- **To do**: Output only the lines below from the one containing "WEConnect gives business owners the" to the one containing "Andela Talent Team 2018", exactly as written, both ends kept.
(Recorded information begins)
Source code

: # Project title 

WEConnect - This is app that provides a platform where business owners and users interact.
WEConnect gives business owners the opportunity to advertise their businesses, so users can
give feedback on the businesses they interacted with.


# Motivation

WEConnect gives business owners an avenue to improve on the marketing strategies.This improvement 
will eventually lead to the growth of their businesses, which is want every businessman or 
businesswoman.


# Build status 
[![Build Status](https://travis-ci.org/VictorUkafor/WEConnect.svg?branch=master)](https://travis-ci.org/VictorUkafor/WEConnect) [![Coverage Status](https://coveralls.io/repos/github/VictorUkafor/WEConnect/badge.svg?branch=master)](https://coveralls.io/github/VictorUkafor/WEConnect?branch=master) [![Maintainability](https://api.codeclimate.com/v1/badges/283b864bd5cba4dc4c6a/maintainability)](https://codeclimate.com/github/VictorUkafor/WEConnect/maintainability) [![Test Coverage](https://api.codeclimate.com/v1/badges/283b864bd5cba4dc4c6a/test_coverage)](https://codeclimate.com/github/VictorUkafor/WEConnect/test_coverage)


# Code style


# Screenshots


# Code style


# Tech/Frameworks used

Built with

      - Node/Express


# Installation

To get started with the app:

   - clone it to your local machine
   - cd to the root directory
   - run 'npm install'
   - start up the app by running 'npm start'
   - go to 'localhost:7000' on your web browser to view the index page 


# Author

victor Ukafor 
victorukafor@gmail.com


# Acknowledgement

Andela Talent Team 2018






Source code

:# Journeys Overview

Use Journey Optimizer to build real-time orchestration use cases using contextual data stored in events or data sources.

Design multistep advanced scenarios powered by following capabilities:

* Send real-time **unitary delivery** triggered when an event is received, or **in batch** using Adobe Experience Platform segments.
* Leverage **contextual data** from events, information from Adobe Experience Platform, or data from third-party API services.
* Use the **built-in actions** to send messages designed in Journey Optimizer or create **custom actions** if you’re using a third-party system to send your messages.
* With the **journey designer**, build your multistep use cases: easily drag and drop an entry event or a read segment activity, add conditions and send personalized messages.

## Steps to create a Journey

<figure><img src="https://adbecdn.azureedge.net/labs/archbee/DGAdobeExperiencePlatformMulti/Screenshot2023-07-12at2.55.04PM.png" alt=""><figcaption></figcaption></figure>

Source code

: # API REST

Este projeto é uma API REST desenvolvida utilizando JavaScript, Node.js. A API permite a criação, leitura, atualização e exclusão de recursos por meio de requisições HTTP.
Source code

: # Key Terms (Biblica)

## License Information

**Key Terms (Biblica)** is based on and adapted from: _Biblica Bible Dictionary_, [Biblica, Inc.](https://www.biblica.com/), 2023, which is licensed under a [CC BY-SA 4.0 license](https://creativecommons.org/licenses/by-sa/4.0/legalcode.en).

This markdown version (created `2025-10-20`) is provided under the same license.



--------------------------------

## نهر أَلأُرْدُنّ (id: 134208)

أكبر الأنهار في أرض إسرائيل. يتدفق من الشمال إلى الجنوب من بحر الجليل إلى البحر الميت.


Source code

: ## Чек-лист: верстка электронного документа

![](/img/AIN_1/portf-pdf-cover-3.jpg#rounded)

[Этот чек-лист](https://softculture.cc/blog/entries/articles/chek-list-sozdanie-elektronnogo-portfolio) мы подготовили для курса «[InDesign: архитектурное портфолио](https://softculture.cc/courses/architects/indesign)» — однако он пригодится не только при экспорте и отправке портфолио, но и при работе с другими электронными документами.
(Recorded information ends)
- **Finished exercise**:
WEConnect gives business owners the opportunity to advertise their businesses, so users can
give feedback on the businesses they interacted with.


# Motivation

WEConnect gives business owners an avenue to improve on the marketing strategies.This improvement 
will eventually lead to the growth of their businesses, which is want every businessman or 
businesswoman.


# Build status 
[![Build Status](https://travis-ci.org/VictorUkafor/WEConnect.svg?branch=master)](https://travis-ci.org/VictorUkafor/WEConnect) [![Coverage Status](https://coveralls.io/repos/github/VictorUkafor/WEConnect/badge.svg?branch=master)](https://coveralls.io/github/VictorUkafor/WEConnect?branch=master) [![Maintainability](https://api.codeclimate.com/v1/badges/283b864bd5cba4dc4c6a/maintainability)](https://codeclimate.com/github/VictorUkafor/WEConnect/maintainability) [![Test Coverage](https://api.codeclimate.com/v1/badges/283b864bd5cba4dc4c6a/test_coverage)](https://codeclimate.com/github/VictorUkafor/WEConnect/test_coverage)


# Code style


# Screenshots


# Code style


# Tech/Frameworks used

Built with

      - Node/Express


# Installation

To get started with the app:

   - clone it to your local machine
   - cd to the root directory
   - run 'npm install'
   - start up the app by running 'npm start'
   - go to 'localhost:7000' on your web browser to view the index page 


# Author

victor Ukafor 
victorukafor@gmail.com


# Acknowledgement

Andela Talent Team 2018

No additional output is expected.